Running here running there, excited,
hardly able to stop, he leaps, he spins
until the white snow is written upon
in large, exuberant letters,
a long sentence, expressing
the pleasures of the body in this world.
Oh, I could not have said it better
Crystal Rivas March 24, 2010
Prof. Phyllis Read Re-submission
English 16- 1884
“The Storm,” by Mary Oliver, reveals the experience of a male dog enjoying the snow of a storm. The poem vividly brings to life the excitement and complete physical surrender that is between the dog and the white orchard. Oliver’s “The Storm” seems to emphasize the idea of physical pleasure as the dog burst into the snow with wild excitement.

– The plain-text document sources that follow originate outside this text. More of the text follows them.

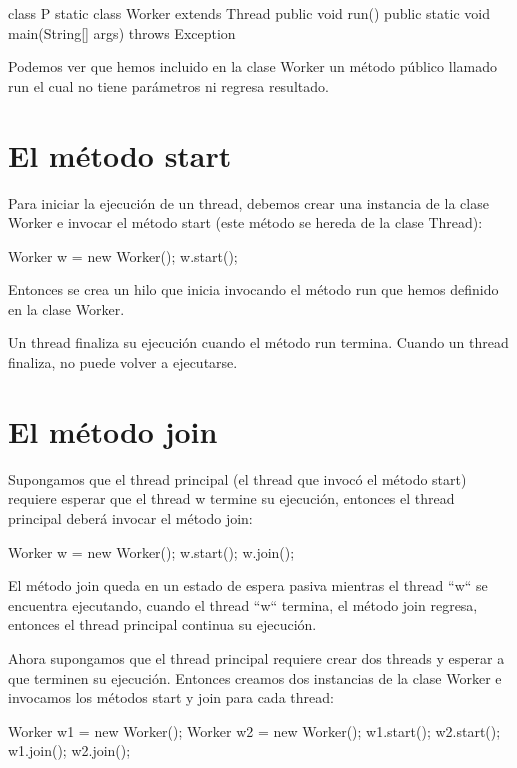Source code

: \documentclass[11pt,a4paper,oneside]{book}
\begin{document}
\begin{SourceCode}
class P
{
  static class Worker extends Thread
  {
    public void run()
    {
    }
  }
  public static void main(String[] args) throws Exception
  {
  }
}
\end{SourceCode}

Podemos ver que hemos incluido en la clase Worker un método público llamado run el cual no tiene parámetros ni regresa resultado.

\section{El método start}

Para iniciar la ejecución de un thread, debemos crear una instancia de la clase Worker e invocar el método start (este método se hereda de la clase Thread):

\begin{SourceCode}
Worker w = new Worker();
w.start();
\end{SourceCode}

Entonces se crea un hilo que inicia invocando el método run que hemos definido en la clase Worker.

Un thread finaliza su ejecución cuando el método run termina. Cuando un thread finaliza, no puede volver a ejecutarse.

\section{El método join}

Supongamos que el thread principal (el thread que invocó el método start) requiere esperar que el thread w termine su ejecución, entonces el thread principal deberá invocar el método join:

\begin{SourceCode}
Worker w = new Worker();
w.start();
w.join();
\end{SourceCode}

El método join queda en un estado de espera pasiva mientras el thread ``w`` se encuentra ejecutando, cuando el thread ``w`` termina, el método join regresa, entonces el thread principal continua su ejecución.

Ahora supongamos que el thread principal requiere crear dos threads y esperar a que terminen su ejecución. Entonces creamos dos instancias de la clase Worker e invocamos los métodos start y join para cada thread:

\begin{SourceCode}
Worker w1 = new Worker();
Worker w2 = new Worker();
w1.start();
w2.start();
w1.join();
w2.join();
\end{SourceCode}
\end{document}
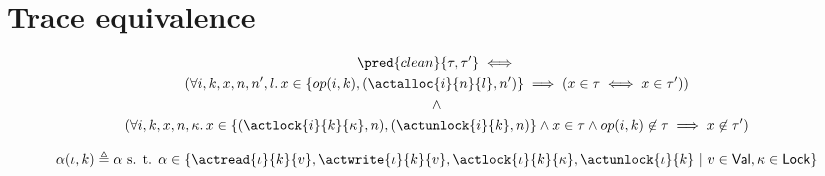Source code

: \section{Trace equivalence}

\begin{gather*}
	\pred{clean}{\tau, \tau'} \iff \\
	(\forall i, k, x, n, n', l \ldotp x \in \{op(i, k), (\actalloc{i}{n}{l}, n')\} \implies (x \in \tau \iff x \in \tau')) \\
	\land \\
	(\forall i, k, x, n, \kappa \ldotp x \in \{ (\actlock{i}{k}{\kappa}, n), (\actunlock{i}{k}, n) \} \land x \in \tau \land op(i, k) \not\in \tau \implies x \not\in \tau')
\end{gather*}

\[
	\alpha(\iota, k) \triangleq \alpha \text{ s. t. }
	\alpha \in 
		\{
			\actread{\iota}{k}{v},
			\actwrite{\iota}{k}{v},
			\actlock{\iota}{k}{\kappa},
			\actunlock{\iota}{k}\
			|\ v \in \mathsf{Val}, \kappa \in \mathsf{Lock}
		\}
\]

Oliver’s “The Storm” expresses happiness and excitement over the simple things in life. The fourth line of the poem states “Running here running there, excited.” The dogs simple happiness of being free is understood as he is unable to stop for even a second. The fifth to sixth line states “Hardly able to stop, he leaps , he spins, in large, exuberant letters.” It emphasizes how happy the dog is. The dog is not only mentally enjoying the freedom he is feeling it, tasting it and taking full advantage of the perfection of it all. Oliver goes on to say “The pleasures of the body in this world.” The physical pleasure that is being expressed by the dog is the happiness of running freely within the Orchard and enjoys life even after a storm. In the final line, “Oh, I could not have said it better myself.” Oliver, no matter how many words she could use to try and describe the simple pleasures of life, it could never be as effective as the joy the dog revealed.
Mary Oliver’s “The Storm” poetically describes a dogs experience as he enjoys and completely surrenders himself to the simple things in life. He is free to truly move around and express himself. The dog enjoys the freedom and takes advantage of it as he plays within the Orchard and draws his happiness upon the snow using his body.